RECORDS FOR THE TASK:
*-*-*

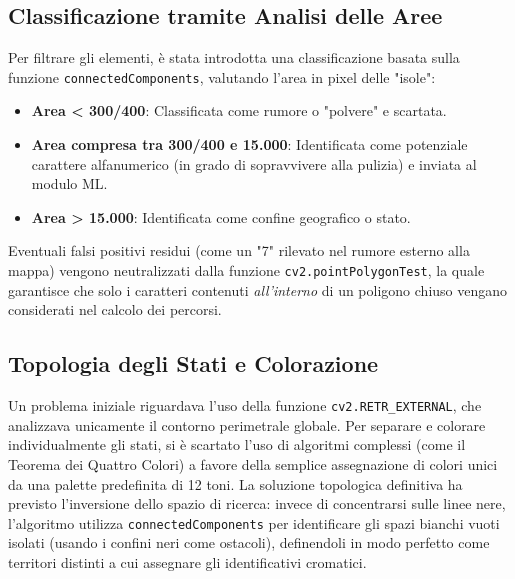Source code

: \documentclass[12pt,a4paper]{article}
\begin{document}
	\subsection{Classificazione tramite Analisi delle Aree}
	Per filtrare gli elementi, è stata introdotta una classificazione basata sulla funzione \texttt{connectedComponents}, valutando l'area in pixel delle "isole":
	\begin{itemize}
		\item \textbf{Area < 300/400}: Classificata come rumore o "polvere" e scartata.
		\item \textbf{Area compresa tra 300/400 e 15.000}: Identificata come potenziale carattere alfanumerico (in grado di sopravvivere alla pulizia) e inviata al modulo ML.
		\item \textbf{Area > 15.000}: Identificata come confine geografico o stato.
	\end{itemize}
	Eventuali falsi positivi residui (come un "7" rilevato nel rumore esterno alla mappa) vengono neutralizzati dalla funzione \texttt{cv2.pointPolygonTest}, la quale garantisce che solo i caratteri contenuti \textit{all'interno} di un poligono chiuso vengano considerati nel calcolo dei percorsi.

	\subsection{Topologia degli Stati e Colorazione}
	Un problema iniziale riguardava l'uso della funzione \texttt{cv2.RETR\_EXTERNAL}, che analizzava unicamente il contorno perimetrale globale.
	Per separare e colorare individualmente gli stati, si è scartato l'uso di algoritmi complessi (come il Teorema dei Quattro Colori) a favore della semplice assegnazione di colori unici da una palette predefinita di 12 toni.
	La soluzione topologica definitiva ha previsto l'inversione dello spazio di ricerca: invece di concentrarsi sulle linee nere, l'algoritmo utilizza \texttt{connectedComponents} per identificare gli spazi bianchi vuoti isolati (usando i confini neri come ostacoli), definendoli in modo perfetto come territori distinti a cui assegnare gli identificativi cromatici.
\end{document}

*-*-*

DESCRIPTION OF THE TASK:
Write the records out again exactly; none of the pictures belong in the copy.

SOLUTION TO THIS EXERCISE:
Source code

: \documentclass[12pt,a4paper]{article}
\begin{document}
	\subsection{Classificazione tramite Analisi delle Aree}
	Per filtrare gli elementi, è stata introdotta una classificazione basata sulla funzione \texttt{connectedComponents}, valutando l'area in pixel delle "isole":
	\begin{itemize}
		\item \textbf{Area < 300/400}: Classificata come rumore o "polvere" e scartata.
		\item \textbf{Area compresa tra 300/400 e 15.000}: Identificata come potenziale carattere alfanumerico (in grado di sopravvivere alla pulizia) e inviata al modulo ML.
		\item \textbf{Area > 15.000}: Identificata come confine geografico o stato.
	\end{itemize}
	Eventuali falsi positivi residui (come un "7" rilevato nel rumore esterno alla mappa) vengono neutralizzati dalla funzione \texttt{cv2.pointPolygonTest}, la quale garantisce che solo i caratteri contenuti \textit{all'interno} di un poligono chiuso vengano considerati nel calcolo dei percorsi.

	\subsection{Topologia degli Stati e Colorazione}
	Un problema iniziale riguardava l'uso della funzione \texttt{cv2.RETR\_EXTERNAL}, che analizzava unicamente il contorno perimetrale globale.
	Per separare e colorare individualmente gli stati, si è scartato l'uso di algoritmi complessi (come il Teorema dei Quattro Colori) a favore della semplice assegnazione di colori unici da una palette predefinita di 12 toni.
	La soluzione topologica definitiva ha previsto l'inversione dello spazio di ricerca: invece di concentrarsi sulle linee nere, l'algoritmo utilizza \texttt{connectedComponents} per identificare gli spazi bianchi vuoti isolati (usando i confini neri come ostacoli), definendoli in modo perfetto come territori distinti a cui assegnare gli identificativi cromatici.
\end{document}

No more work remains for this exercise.